Workshops work well in person, but remote teams can use mind-mapping tools. Washija Kazim at G2 tested multiple platforms on the market and found Miro to be the best. 

G2 product testing of Miro [Source]

She discussed her findings and said, “One thing that sets Miro apart for me is its focus on collaboration. Teams can work together in real-time, leaving comments, voting on ideas, or chatting directly within the platform. This makes it an excellent choice for remote brainstorming sessions or workshops."

Audit existing content

You may feel excited and inspired by all the content ideas developed during the brainstorming session and want to spring into action! But before creating new content, you'll want to review what already exists. If you don't already have one, now is a good time to create a content inventory and ask:

  • Does existing content address these key pain points?

  • Is the format suitable for our target audience?

  • Could existing content be updated to align with customer pain points?

This critical step will ensure you genuinely identify gaps and opportunities for new content.

Step 5: Don’t forget about their personal buying triggers

Print this off and keep it as a reminder when you write: B2B content should feel personal. Too often, copywriters forget they’re speaking to humans, not robots. Whatever type of content you’re crafting, start by building a connection. Be relatable, genuinely helpful, and most importantly, human.

A handy trick I've learned over the years to ensure my writing emphasises with the reader on a personal level is to finish these sentences from the perspective of each buyer persona:

  • “I’m so tired of dealing with…”

  • “I feel stuck because…”

  • “If only I had a solution for…”

  • “It would be a game changer if I could…”

  • “I want to achieve {insert goal} but feel held back by…”

  • “If I could solve {insert problem}, it would save me so much…”

  • “My day would be much smoother if I didn’t have to…”

  • “I’d buy {insert product/service} as long as it includes…”

  • “I’d invest in {insert product/service} if it solved {specific issue} for me.”

  • “I’ve achieved {insert milestone}, and now I’m ready to…”

  • “Right now, I’m {insert current state}, but I want to get to {desired state}.”

As a freelance B2B copywriter, I use these prompts to get into the mindset of my target audience before I start writing. It keeps me focused and ensures my content is empathetic while truly addressing their challenges.

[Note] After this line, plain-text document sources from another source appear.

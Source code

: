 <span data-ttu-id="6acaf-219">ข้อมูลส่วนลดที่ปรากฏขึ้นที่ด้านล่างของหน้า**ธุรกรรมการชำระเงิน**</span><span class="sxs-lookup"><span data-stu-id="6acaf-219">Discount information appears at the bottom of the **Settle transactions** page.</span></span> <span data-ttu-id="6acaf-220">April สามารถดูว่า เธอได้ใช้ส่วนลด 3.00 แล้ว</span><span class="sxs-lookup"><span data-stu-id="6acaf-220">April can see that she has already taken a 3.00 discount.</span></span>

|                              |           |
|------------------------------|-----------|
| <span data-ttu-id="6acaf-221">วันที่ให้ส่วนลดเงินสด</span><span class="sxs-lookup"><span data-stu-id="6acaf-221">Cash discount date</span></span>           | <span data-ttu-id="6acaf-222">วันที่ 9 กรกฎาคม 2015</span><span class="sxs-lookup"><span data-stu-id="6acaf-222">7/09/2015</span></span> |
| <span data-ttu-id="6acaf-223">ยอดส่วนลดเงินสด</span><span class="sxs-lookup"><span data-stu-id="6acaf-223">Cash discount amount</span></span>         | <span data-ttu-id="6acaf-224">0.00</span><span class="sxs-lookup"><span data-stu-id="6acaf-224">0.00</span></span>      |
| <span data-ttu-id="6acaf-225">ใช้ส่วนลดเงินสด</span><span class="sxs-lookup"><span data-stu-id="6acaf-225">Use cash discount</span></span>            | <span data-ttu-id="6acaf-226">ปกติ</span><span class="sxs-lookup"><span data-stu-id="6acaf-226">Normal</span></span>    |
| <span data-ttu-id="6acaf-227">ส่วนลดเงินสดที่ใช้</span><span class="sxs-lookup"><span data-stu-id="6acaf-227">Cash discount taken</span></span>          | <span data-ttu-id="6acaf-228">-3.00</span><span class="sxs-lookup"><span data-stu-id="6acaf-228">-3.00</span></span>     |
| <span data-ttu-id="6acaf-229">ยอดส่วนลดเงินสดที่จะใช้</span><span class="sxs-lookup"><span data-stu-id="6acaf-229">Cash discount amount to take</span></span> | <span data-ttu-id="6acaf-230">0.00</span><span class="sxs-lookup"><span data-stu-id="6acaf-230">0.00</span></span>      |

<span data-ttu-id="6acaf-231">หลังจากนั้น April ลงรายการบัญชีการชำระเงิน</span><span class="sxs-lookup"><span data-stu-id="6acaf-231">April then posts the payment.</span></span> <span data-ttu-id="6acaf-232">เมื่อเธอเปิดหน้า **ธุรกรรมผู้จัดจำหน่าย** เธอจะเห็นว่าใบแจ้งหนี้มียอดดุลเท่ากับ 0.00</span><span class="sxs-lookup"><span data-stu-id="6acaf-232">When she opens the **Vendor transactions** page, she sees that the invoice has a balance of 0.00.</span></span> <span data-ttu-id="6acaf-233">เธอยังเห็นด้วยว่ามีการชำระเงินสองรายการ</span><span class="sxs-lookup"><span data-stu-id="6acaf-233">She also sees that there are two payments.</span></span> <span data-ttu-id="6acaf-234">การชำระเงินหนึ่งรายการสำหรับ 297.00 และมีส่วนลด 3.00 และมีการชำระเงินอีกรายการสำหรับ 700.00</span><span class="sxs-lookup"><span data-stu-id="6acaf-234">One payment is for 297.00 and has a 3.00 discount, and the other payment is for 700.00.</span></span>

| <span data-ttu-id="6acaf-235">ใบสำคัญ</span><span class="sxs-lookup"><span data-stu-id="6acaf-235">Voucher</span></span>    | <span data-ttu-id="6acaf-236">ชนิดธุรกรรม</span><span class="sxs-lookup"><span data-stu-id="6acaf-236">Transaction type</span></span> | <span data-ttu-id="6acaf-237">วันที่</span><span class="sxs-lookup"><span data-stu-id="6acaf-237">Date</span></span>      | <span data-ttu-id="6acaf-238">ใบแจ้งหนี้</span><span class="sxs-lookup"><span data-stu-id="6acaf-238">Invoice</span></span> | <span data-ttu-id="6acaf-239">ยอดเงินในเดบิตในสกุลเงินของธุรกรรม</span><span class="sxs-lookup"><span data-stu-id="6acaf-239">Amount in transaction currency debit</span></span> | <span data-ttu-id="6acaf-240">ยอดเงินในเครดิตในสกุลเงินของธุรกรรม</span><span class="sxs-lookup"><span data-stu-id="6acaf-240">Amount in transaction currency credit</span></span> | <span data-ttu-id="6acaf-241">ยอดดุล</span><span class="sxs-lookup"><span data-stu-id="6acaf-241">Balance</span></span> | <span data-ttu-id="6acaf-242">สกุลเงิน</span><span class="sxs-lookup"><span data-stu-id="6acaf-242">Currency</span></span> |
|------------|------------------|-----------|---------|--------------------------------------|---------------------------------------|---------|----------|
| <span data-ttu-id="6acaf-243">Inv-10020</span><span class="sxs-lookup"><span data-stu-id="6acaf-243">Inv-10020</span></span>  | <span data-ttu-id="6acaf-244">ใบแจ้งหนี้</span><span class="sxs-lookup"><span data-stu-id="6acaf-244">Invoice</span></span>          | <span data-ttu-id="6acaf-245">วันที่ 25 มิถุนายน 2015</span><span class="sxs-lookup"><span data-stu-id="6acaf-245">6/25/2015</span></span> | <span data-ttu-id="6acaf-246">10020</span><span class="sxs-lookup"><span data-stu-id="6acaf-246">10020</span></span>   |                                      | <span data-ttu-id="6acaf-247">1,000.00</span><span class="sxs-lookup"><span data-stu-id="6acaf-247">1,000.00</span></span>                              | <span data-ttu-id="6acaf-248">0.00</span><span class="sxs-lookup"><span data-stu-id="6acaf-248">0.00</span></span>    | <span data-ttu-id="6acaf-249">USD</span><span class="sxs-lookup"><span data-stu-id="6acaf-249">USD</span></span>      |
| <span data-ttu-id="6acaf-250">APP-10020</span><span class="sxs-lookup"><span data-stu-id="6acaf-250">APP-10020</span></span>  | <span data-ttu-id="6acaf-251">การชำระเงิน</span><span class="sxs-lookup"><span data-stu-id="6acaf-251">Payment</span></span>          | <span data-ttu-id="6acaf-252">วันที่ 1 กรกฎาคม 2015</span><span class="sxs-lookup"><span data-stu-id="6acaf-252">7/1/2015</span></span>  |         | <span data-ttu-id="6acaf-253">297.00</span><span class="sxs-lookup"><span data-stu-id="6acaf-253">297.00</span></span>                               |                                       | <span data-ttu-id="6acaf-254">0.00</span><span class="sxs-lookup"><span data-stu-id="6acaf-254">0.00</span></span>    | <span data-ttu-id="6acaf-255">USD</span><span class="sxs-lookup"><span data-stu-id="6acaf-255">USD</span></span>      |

Bonus idea! Why not print them out and share them with colleagues at the start of your workshops to help your team put themselves in your customers’ shoes?

Step 6: Monitor and adapt

Congratulations if this was your first time building buyer personas and mapping content to customer paint points! The process is lengthy but valuable, and you’ll now have a set of personas to maintain rather than build from scratch. 

Since customer pain points will likely evolve, update your buyer personas and content strategy at least once a year. Then, you can adjust your messaging to reflect new challenges and opportunities.

Final step: Bring your content ideas to life!

If you’ve got lots of ideas but feel overwhelmed at the prospect of writing, I can handle that.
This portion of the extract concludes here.